= Chicago Project Room =

Contemporary art gallery in Chicago, U.S.

Chicago Project Room (CPR) was a contemporary art gallery founded in 1996 by Michael Hall (at 2136 W. Chicago Avenue) in Chicago.

==History==
From 1996 to 1998, Michael Hall organized solo exhibitions with emerging Chicago-based artists, such as Carol Jackson, Helen Mirra, Mindy Rose Schwartz, Jane Benson, Nick Frank and others, developing an open space for emerging artists to produce solo exhibitions.

Daniel Hug joined the gallery in 1998 and the gallery relocated to a loft in Wicker Park (1464 N. Milwaukee Ave.), during this period CPR focused on promoting a smaller group of local artists and collaborating more with international artists who had yet to exhibit in Chicago.
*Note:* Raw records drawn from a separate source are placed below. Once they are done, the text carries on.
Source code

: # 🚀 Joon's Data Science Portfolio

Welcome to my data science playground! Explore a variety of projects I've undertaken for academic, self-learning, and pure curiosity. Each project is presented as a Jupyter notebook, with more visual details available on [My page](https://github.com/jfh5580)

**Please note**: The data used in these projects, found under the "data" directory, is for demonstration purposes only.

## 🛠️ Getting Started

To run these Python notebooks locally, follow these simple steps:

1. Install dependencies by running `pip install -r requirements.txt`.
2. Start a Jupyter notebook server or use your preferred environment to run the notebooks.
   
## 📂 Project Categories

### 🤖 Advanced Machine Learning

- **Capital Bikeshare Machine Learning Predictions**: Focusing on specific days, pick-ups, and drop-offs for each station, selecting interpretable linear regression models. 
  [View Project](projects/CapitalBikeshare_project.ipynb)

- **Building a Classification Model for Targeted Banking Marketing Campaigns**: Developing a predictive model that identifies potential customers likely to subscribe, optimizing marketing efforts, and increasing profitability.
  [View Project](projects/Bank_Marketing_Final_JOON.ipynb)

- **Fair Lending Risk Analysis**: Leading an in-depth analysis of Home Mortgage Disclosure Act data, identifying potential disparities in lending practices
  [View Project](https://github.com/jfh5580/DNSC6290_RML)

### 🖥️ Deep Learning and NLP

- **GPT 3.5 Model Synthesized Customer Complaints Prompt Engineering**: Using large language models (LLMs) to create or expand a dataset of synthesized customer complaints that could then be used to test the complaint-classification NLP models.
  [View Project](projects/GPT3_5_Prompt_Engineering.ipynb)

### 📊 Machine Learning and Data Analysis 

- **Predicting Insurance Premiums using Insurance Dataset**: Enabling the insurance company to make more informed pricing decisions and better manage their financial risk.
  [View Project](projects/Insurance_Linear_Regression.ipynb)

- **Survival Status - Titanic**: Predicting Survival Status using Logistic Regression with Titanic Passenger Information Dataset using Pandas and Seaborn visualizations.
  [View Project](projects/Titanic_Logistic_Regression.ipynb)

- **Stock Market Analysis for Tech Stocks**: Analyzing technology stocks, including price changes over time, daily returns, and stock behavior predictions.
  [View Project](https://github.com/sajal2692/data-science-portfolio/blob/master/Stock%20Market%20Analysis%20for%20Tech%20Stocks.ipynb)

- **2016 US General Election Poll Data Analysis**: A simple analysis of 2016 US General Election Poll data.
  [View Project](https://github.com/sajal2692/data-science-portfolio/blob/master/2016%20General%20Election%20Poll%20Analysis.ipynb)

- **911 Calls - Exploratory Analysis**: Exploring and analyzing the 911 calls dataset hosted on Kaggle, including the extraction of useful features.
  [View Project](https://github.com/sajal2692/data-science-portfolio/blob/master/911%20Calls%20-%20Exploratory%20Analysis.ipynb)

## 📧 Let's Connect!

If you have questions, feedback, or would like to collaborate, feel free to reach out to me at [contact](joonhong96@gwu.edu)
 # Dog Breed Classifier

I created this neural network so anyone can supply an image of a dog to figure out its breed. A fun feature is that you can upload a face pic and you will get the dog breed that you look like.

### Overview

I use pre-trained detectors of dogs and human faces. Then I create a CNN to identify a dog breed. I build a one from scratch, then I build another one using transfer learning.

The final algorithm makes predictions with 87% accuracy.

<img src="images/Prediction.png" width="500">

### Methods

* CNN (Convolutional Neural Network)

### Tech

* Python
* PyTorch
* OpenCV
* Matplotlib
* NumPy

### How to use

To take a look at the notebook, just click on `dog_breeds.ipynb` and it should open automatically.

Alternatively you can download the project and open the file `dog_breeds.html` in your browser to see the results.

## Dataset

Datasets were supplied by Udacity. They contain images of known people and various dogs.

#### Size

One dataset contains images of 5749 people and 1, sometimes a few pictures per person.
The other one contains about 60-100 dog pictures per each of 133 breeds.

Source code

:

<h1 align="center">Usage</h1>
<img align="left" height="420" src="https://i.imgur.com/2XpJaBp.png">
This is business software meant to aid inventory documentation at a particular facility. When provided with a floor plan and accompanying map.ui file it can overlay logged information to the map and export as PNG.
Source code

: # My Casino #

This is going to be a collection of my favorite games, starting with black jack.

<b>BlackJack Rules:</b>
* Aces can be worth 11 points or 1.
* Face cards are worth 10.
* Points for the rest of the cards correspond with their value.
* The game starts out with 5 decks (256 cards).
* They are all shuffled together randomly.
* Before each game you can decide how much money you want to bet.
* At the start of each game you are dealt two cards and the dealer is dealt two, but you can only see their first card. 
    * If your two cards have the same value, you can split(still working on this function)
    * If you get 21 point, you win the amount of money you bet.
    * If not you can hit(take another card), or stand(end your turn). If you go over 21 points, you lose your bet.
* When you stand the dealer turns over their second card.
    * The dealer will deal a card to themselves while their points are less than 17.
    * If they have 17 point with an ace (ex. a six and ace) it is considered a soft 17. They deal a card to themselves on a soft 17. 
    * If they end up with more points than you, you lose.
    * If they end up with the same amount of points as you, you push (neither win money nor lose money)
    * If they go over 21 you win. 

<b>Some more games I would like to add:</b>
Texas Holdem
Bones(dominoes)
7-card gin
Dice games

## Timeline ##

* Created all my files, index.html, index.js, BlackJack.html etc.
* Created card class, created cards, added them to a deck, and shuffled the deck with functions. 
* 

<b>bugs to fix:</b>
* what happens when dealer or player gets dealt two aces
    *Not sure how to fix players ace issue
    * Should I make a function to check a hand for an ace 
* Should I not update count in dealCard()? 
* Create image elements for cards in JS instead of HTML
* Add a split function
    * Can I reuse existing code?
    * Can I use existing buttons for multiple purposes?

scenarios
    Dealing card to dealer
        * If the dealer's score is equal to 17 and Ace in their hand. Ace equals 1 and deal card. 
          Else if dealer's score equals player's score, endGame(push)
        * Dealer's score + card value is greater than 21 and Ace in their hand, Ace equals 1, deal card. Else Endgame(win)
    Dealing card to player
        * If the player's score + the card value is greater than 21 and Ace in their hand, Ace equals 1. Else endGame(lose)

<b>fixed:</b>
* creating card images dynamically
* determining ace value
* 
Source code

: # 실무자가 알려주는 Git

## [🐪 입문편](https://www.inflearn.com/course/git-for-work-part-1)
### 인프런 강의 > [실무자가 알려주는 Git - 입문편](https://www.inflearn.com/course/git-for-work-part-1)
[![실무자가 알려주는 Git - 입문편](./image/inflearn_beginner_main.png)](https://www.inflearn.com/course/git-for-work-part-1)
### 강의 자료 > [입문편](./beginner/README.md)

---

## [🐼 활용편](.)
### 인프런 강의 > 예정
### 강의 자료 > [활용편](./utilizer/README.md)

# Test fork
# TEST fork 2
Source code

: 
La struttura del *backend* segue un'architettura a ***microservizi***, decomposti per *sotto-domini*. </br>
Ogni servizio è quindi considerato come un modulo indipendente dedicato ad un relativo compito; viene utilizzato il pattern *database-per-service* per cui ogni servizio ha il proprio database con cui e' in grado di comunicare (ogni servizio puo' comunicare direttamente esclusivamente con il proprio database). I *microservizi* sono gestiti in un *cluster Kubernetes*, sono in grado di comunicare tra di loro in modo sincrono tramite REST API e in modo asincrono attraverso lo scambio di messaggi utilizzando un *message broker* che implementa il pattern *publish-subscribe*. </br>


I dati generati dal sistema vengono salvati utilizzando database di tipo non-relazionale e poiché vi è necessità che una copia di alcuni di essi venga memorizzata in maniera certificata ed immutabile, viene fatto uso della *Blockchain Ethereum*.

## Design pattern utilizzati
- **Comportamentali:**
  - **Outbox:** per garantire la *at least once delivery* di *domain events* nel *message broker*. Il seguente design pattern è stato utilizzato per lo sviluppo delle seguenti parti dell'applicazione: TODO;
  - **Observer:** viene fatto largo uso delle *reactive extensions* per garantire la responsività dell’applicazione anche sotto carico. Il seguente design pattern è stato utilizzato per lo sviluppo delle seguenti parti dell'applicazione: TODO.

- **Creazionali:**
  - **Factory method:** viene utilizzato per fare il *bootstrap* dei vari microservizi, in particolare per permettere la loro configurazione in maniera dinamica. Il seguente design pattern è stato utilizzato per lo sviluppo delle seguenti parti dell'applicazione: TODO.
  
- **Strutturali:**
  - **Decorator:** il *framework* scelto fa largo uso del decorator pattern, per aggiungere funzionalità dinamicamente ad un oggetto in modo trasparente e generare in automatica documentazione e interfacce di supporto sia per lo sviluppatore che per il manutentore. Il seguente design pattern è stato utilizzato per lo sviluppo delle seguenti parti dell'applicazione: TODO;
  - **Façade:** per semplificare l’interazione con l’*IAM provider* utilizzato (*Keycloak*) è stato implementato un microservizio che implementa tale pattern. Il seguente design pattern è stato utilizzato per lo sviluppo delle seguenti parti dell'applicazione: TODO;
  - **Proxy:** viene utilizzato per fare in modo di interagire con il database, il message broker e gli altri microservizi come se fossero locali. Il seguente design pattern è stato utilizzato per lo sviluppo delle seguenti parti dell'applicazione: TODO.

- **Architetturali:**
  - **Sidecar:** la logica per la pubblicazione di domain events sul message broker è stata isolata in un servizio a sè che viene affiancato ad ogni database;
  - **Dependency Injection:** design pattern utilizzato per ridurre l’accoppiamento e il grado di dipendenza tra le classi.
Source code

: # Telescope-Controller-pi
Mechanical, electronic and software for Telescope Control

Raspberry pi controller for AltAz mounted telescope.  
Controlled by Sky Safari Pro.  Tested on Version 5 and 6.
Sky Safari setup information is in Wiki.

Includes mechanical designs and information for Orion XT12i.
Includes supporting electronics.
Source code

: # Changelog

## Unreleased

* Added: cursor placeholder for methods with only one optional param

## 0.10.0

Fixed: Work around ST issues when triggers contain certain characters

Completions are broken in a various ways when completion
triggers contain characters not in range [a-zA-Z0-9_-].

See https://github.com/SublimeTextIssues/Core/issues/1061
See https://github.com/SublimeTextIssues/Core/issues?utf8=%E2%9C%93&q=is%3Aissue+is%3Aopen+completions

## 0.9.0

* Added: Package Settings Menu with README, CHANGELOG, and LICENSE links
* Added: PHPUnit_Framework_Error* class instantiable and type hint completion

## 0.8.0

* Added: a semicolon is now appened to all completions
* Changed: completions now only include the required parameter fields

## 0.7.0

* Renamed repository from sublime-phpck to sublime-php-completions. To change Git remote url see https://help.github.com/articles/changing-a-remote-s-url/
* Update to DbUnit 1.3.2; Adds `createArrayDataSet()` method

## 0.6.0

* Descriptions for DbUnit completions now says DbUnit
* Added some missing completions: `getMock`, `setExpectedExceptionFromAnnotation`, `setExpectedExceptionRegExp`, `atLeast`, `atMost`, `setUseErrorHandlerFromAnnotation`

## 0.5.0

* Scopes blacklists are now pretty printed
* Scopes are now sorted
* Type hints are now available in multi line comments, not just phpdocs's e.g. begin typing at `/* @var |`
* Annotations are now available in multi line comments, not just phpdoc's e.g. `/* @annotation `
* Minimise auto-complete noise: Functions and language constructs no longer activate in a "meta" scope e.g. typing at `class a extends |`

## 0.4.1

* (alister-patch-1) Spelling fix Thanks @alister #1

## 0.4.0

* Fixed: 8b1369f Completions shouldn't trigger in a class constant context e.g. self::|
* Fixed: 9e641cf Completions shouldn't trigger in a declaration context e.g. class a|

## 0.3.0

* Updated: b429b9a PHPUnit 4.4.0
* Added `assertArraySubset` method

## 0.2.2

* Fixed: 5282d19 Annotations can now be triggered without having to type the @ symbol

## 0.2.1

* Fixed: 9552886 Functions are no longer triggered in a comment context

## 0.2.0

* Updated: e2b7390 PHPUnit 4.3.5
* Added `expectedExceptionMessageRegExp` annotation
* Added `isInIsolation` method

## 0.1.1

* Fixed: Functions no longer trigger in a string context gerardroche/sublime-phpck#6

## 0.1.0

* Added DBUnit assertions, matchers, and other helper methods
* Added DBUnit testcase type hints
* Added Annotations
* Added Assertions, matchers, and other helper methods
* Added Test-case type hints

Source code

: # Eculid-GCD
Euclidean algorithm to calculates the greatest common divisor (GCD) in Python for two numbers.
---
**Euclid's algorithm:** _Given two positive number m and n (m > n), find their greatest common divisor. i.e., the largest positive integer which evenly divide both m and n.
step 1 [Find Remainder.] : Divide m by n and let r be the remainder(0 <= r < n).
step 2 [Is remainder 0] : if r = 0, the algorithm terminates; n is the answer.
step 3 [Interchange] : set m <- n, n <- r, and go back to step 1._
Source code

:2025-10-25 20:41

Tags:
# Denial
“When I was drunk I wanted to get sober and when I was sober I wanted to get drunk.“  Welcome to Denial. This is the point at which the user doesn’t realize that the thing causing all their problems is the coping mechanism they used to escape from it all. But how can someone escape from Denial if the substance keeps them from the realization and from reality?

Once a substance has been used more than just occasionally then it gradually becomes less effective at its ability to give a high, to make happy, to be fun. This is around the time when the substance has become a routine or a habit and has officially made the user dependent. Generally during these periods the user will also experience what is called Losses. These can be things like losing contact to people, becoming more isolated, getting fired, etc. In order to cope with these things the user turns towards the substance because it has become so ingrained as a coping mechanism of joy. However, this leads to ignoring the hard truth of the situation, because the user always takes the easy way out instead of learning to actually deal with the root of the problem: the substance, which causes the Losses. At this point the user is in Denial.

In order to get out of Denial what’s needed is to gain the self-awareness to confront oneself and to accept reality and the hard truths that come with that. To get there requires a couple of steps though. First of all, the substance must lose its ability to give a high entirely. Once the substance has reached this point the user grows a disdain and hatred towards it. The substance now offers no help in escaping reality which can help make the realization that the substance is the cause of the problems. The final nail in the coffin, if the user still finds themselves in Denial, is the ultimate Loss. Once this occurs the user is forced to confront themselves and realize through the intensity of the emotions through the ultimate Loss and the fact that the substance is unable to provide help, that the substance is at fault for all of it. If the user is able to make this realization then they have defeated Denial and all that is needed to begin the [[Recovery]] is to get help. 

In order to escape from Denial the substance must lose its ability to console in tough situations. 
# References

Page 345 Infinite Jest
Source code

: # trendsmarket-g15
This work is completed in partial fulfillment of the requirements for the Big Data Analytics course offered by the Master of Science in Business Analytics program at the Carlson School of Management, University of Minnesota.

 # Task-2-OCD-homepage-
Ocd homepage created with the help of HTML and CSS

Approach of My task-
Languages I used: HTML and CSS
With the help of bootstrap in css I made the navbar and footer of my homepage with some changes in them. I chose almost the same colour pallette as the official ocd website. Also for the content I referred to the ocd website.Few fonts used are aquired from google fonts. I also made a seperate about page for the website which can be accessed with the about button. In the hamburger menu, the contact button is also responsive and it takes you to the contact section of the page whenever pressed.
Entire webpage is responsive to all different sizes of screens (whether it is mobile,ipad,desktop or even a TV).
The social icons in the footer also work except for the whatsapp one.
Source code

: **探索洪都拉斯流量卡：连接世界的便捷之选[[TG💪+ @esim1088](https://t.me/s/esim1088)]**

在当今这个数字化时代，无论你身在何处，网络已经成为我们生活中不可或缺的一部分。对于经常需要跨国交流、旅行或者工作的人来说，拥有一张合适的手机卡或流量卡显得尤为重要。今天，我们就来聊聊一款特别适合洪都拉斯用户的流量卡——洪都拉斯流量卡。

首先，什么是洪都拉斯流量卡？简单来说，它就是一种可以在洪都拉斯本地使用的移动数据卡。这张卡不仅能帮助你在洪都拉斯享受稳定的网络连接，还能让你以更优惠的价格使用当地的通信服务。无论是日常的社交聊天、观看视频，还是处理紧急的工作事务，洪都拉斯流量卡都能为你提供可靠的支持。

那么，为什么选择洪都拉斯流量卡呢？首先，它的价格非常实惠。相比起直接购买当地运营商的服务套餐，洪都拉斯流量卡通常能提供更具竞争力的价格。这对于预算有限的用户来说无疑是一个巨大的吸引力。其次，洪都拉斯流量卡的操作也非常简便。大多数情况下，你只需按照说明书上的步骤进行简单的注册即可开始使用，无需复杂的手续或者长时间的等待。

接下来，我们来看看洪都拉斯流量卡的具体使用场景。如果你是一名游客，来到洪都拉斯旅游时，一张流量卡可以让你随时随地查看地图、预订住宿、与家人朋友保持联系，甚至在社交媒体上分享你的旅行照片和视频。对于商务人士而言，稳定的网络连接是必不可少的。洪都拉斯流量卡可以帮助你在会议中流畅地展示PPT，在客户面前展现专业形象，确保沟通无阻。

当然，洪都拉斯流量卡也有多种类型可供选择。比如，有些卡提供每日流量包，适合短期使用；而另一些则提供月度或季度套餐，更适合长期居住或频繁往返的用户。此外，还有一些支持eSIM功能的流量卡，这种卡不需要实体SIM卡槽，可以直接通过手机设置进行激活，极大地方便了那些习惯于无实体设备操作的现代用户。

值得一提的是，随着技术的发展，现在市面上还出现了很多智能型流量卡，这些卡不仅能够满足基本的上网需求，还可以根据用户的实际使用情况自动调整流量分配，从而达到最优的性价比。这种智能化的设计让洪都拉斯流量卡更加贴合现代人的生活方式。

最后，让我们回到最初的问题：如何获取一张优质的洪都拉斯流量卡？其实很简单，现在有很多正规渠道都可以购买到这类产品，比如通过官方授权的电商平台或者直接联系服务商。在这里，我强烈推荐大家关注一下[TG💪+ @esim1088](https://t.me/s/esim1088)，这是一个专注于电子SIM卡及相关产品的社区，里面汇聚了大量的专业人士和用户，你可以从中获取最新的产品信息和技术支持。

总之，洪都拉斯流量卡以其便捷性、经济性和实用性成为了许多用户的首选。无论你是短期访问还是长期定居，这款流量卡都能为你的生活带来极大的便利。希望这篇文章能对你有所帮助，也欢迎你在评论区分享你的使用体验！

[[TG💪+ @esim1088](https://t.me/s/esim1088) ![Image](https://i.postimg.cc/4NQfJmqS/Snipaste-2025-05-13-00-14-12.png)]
CPR also participated in international art fairs LISTE, Basel (1999 and 2000) and Artforum Berlin among others. In summer 2000, the gallery moved to Los Angeles where it was located at 6130 Wilshire Boulevard, until its premature closure in 2002. The gallery organized many group and solo exhibitions and presented many positions for the first time in L.A., including Martin Boyce, Olaf Breuning, Torbjorn Rodland.

Michael Hall opened his eponymous gallery in Vienna from 2003 to 2007 and is now working as an Independent Curator (Vienna / Chicago). Daniel Hug later reopened in his eponymous gallery in Chinatown (L.A.) from 2003 to 2008 and has been the artistic director of Art Cologne, from 2008 to present.

==Selected exhibited artists==
The following artists exhibited at the gallery:

- Candice Breitz
- Gaylen Gerber
- Carol Jackson
- Wendy Jacob
- Alice Könitz
- Helen Mirra
- Muntean and Rosenblum
- Henrik Plenge Jacobsen
- Jennifer Reeder
- Gerwald Rockenschaub
- Mindy Schwartz
- Thaddeus Strode
- Margaret Welsh

==Art fairs==
Chicago Project Room participated in numerous art fairs including Art Chicago, Artforum Berlin, LISTE Basel and co-organized International Invitational (2001) at Art Chicago featuring upcoming galleries such as Asprey Jacques (London), Francesca Kaufmann (Milan), Gio Marconi (Milan), Meyer Riegger (Karlsruhe), Modern Art (London), Galleria Franco Noero (Turin), The Project (New York), Nils Staerk (Copenhagen) and The Modern Institute (Glasgow).